[ASSIGNMENT] The answer must be a single number: how many lines of the records below hold the word "Hong".

:::::

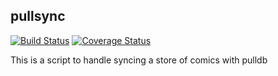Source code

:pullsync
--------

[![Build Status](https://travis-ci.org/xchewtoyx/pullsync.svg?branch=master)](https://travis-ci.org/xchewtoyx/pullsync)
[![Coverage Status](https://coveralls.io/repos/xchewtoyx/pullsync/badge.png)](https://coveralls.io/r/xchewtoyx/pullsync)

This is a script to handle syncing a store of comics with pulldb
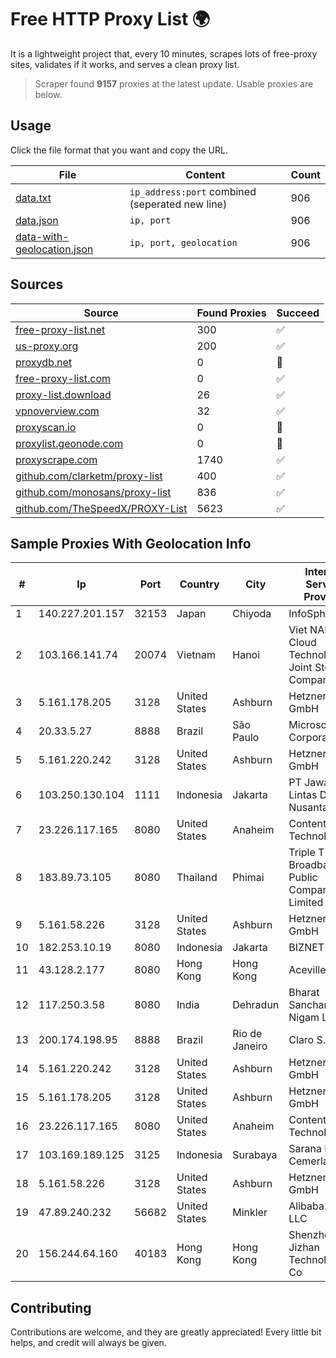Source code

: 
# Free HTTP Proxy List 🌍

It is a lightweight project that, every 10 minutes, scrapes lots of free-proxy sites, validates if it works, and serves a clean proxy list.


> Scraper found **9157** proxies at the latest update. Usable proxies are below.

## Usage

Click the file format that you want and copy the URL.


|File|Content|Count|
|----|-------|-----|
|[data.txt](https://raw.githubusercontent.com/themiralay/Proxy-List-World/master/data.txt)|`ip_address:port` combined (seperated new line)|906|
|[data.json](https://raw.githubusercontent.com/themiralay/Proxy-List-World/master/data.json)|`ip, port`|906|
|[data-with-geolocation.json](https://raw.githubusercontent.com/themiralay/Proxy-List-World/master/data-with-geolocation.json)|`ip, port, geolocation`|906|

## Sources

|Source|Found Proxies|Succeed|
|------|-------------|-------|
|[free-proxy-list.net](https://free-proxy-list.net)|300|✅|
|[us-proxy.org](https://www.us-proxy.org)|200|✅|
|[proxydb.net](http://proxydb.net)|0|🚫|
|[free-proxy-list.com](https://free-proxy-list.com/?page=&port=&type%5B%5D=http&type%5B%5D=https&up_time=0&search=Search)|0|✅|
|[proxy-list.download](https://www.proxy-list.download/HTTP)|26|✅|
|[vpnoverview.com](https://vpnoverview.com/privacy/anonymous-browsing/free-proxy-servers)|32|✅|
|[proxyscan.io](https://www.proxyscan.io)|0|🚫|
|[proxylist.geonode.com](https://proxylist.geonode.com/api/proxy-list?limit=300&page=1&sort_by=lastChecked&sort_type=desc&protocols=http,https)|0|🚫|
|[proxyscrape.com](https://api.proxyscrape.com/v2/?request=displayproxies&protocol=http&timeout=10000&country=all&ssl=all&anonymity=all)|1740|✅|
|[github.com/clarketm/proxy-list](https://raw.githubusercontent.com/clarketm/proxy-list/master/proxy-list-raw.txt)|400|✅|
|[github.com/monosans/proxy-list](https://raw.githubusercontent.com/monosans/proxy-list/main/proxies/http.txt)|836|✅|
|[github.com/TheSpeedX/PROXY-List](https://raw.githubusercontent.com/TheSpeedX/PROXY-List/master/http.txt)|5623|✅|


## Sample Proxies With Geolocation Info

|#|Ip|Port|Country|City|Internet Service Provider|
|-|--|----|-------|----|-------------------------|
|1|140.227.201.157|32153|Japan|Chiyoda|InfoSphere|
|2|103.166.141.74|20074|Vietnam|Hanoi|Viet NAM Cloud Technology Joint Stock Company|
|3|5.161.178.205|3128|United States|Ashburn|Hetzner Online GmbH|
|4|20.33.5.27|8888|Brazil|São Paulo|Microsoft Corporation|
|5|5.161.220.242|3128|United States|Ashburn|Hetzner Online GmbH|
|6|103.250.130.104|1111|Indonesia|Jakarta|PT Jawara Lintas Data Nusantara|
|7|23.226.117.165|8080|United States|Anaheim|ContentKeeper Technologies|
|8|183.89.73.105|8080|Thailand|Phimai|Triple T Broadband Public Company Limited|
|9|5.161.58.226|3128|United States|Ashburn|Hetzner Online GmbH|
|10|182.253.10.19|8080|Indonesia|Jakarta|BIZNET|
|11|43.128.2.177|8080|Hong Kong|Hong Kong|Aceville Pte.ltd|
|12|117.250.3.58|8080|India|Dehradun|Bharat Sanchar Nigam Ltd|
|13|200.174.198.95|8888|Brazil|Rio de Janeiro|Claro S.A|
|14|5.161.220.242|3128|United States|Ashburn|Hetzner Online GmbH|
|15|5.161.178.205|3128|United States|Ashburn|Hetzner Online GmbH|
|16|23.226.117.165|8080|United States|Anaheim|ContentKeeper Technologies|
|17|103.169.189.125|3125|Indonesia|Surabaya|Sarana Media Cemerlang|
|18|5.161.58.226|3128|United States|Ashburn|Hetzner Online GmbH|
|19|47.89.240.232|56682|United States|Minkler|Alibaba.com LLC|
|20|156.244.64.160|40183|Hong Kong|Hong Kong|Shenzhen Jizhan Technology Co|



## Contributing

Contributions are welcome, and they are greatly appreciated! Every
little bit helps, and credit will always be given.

:::::

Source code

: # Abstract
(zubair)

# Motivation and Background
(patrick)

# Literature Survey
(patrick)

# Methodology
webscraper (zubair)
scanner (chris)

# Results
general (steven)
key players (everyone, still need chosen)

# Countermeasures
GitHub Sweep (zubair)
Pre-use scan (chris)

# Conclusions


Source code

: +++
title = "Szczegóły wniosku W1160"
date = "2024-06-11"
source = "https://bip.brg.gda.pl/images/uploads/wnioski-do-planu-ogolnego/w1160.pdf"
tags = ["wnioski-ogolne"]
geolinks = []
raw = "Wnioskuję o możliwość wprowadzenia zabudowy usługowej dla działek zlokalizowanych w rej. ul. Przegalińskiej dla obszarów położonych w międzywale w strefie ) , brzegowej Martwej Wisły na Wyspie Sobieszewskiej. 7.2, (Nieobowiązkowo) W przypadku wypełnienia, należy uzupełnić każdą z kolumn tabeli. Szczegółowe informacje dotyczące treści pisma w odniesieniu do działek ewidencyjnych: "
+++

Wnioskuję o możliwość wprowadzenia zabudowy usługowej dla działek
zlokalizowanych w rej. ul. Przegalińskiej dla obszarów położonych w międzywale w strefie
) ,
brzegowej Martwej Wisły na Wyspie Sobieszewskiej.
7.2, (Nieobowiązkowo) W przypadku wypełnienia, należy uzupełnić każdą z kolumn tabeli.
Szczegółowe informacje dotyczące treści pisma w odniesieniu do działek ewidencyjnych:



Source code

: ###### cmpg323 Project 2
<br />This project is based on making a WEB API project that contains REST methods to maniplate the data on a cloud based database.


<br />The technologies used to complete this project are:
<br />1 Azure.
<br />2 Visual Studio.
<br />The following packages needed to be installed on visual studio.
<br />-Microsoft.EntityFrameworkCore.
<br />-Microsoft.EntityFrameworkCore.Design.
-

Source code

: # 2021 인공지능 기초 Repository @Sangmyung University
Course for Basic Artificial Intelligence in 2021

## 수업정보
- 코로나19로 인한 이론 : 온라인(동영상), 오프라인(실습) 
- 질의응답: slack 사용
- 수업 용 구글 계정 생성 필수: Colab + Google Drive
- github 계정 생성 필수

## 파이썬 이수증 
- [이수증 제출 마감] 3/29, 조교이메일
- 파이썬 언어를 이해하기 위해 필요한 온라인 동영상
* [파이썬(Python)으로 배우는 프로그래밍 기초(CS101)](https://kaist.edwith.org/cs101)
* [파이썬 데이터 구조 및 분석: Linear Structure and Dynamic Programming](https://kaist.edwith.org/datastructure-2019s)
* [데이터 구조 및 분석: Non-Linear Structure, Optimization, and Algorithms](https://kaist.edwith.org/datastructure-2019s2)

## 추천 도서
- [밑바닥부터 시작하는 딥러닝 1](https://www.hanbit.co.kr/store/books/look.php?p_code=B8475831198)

:::::

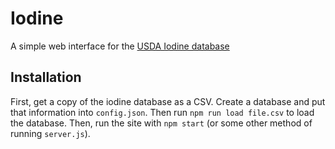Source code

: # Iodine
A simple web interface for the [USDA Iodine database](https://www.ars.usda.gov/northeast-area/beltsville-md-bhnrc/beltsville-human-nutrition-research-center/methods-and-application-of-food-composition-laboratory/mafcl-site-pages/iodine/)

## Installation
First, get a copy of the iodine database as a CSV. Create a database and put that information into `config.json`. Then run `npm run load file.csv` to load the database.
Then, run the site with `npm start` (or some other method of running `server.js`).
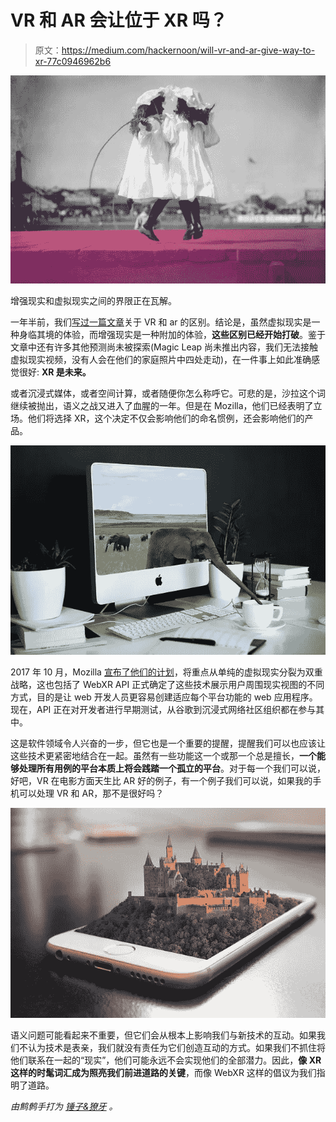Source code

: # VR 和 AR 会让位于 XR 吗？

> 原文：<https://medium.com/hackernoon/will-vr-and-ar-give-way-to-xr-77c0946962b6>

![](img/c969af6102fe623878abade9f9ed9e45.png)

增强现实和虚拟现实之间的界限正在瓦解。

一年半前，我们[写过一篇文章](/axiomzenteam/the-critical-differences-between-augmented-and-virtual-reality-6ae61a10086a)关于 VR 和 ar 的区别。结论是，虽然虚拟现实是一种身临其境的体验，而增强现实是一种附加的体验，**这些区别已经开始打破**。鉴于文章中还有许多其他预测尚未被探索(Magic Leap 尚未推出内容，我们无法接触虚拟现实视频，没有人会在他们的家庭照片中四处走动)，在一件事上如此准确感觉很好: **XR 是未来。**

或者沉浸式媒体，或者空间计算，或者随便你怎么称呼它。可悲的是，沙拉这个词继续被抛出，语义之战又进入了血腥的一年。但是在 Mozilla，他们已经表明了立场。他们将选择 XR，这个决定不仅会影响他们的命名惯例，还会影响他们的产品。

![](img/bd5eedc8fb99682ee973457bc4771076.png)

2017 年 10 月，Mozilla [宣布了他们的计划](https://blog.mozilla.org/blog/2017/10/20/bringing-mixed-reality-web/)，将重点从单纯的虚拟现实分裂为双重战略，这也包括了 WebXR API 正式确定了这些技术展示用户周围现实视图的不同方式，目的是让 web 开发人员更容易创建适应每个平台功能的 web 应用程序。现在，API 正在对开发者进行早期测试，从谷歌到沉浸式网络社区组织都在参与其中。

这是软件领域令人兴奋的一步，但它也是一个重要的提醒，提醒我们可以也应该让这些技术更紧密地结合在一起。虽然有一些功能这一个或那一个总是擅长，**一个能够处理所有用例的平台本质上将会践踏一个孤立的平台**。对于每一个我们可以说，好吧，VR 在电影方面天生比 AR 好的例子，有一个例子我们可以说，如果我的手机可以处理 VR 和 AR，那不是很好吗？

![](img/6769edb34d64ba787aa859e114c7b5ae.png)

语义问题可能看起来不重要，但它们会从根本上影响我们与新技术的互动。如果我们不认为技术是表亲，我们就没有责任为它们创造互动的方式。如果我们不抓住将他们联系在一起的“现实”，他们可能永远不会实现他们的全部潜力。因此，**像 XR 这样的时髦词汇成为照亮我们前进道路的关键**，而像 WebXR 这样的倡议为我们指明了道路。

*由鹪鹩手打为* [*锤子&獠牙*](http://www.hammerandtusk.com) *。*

:::::

[COMPLETED TASK] 2